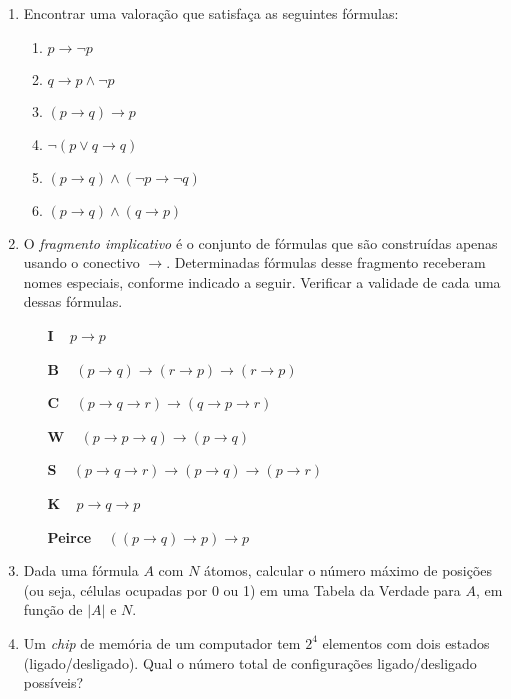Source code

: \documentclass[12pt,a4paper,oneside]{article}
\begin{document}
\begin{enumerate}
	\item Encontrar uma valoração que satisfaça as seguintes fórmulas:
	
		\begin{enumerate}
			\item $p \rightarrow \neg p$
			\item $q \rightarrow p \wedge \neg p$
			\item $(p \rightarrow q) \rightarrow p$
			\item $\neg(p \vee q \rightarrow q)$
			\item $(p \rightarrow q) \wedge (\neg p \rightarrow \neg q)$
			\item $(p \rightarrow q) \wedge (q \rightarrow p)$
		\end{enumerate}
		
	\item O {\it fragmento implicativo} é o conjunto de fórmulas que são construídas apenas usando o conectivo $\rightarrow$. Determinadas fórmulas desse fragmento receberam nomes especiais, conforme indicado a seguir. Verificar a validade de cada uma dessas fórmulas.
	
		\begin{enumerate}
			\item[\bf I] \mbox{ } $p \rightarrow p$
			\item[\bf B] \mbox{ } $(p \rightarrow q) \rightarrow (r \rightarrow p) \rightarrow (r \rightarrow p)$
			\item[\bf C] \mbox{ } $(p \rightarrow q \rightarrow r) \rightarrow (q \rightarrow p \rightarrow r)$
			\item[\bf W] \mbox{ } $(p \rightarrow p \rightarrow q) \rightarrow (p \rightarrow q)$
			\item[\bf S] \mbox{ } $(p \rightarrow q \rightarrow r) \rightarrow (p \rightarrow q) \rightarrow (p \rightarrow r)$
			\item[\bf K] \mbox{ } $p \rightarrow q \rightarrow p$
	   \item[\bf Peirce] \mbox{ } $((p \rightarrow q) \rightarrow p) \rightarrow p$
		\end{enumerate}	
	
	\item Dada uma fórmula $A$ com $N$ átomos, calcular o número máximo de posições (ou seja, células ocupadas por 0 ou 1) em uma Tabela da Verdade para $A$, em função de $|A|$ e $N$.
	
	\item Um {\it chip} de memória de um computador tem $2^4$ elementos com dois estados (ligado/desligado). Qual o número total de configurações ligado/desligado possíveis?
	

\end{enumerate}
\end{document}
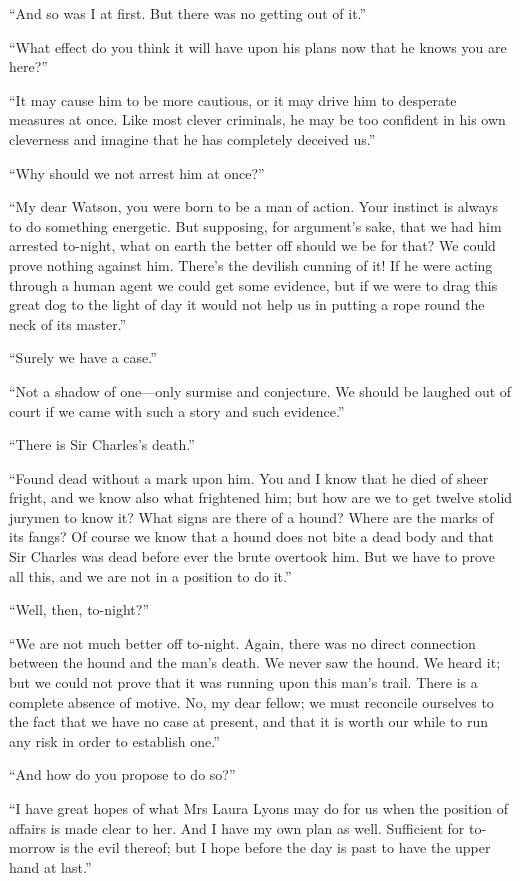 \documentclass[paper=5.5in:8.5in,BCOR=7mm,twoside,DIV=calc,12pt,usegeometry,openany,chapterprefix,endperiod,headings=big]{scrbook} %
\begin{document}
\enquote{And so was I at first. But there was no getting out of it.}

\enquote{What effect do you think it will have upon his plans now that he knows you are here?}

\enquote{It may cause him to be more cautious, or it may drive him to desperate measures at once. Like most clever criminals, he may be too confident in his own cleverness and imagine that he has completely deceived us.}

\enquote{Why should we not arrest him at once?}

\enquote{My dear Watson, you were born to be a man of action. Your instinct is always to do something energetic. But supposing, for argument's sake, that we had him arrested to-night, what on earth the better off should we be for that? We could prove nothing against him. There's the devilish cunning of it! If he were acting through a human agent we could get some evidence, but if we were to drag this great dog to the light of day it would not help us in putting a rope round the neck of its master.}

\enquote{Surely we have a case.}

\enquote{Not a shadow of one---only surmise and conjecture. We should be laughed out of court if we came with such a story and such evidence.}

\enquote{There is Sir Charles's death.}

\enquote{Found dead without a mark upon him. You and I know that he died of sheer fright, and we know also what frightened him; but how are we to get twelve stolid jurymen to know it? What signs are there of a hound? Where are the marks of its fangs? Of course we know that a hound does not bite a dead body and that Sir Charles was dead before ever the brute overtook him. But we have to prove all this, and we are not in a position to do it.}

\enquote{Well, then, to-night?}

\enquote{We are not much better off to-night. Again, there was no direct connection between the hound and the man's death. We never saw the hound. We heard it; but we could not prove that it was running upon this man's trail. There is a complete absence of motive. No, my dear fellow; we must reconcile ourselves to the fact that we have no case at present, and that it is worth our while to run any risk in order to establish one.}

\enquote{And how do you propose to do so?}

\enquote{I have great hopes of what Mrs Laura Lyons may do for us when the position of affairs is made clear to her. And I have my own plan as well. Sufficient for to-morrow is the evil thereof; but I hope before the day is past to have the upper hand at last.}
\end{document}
* * * * *
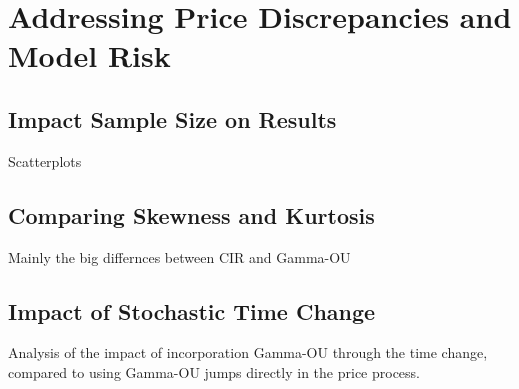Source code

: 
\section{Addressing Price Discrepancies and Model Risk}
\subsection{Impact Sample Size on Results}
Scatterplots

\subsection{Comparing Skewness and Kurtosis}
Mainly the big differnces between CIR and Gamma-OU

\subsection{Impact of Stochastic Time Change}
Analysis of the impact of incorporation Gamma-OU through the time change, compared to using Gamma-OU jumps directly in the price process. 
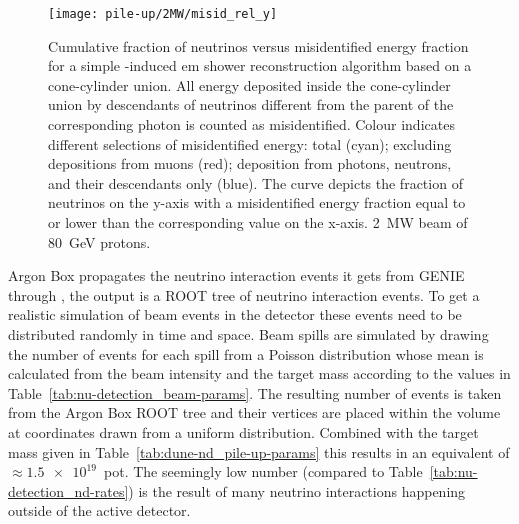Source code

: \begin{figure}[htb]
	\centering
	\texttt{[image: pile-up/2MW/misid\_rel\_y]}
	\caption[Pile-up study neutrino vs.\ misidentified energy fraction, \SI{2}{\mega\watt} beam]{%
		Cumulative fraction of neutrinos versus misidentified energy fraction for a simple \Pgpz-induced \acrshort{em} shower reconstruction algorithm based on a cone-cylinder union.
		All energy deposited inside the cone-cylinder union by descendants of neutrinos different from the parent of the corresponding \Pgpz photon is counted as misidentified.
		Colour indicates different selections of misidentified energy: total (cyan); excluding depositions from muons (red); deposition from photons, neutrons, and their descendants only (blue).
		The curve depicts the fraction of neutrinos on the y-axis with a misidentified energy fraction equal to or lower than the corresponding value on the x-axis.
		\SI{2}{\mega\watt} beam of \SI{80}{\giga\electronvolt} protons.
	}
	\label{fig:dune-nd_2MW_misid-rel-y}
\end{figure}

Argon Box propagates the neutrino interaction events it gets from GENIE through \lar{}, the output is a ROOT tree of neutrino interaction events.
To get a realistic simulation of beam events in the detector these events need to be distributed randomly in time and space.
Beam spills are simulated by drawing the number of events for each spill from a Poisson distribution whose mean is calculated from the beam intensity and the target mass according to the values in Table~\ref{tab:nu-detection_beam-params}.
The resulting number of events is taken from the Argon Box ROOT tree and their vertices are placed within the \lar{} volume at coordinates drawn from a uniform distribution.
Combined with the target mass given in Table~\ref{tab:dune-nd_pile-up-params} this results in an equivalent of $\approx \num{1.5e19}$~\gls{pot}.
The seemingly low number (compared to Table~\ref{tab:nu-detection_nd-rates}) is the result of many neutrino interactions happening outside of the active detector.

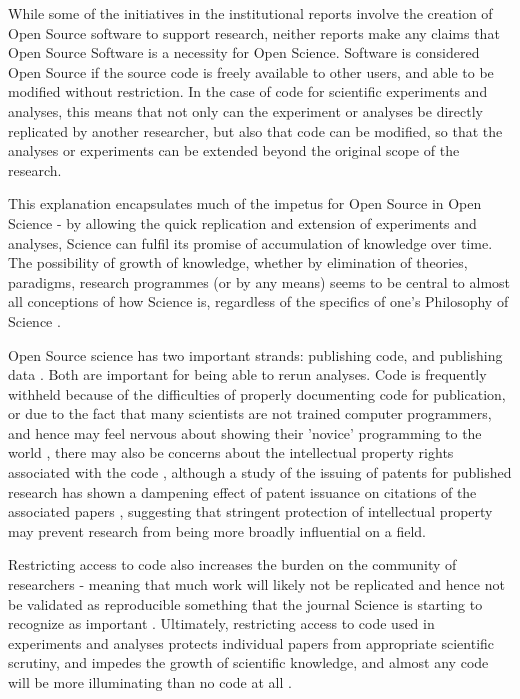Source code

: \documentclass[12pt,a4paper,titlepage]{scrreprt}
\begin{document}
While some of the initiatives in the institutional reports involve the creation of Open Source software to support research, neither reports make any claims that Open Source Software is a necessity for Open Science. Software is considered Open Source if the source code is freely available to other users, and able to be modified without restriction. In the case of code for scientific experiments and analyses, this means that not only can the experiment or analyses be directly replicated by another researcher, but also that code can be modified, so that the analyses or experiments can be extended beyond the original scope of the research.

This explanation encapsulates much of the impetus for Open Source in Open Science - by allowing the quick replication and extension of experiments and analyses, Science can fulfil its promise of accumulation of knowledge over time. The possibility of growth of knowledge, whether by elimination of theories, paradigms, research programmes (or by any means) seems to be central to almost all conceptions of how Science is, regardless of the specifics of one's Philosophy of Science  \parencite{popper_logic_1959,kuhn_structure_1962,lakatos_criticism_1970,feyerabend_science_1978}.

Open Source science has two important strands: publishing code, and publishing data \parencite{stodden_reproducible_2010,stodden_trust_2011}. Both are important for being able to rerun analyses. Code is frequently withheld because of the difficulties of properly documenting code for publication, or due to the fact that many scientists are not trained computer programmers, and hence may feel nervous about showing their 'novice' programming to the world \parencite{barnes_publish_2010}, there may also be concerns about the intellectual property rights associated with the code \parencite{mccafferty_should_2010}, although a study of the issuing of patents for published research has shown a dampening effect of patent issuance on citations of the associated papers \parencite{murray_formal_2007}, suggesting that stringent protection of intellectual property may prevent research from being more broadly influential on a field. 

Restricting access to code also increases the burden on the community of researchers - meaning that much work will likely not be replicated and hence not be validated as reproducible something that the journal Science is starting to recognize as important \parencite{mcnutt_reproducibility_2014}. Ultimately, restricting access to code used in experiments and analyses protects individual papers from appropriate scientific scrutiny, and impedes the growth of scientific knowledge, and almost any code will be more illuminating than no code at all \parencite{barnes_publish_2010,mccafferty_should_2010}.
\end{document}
* * * * *
» **The problem**:
Please return the lines above that run from the line containing "q \rightarrow p$" to the line containing "de $|A|$ e $N$.", inclusive, exactly and with no other lines.

» **Final answer**:
			\item[\bf K] \mbox{ } $p \rightarrow q \rightarrow p$
	   \item[\bf Peirce] \mbox{ } $((p \rightarrow q) \rightarrow p) \rightarrow p$
		\end{enumerate}	
	
	\item Dada uma fórmula $A$ com $N$ átomos, calcular o número máximo de posições (ou seja, células ocupadas por 0 ou 1) em uma Tabela da Verdade para $A$, em função de $|A|$ e $N$.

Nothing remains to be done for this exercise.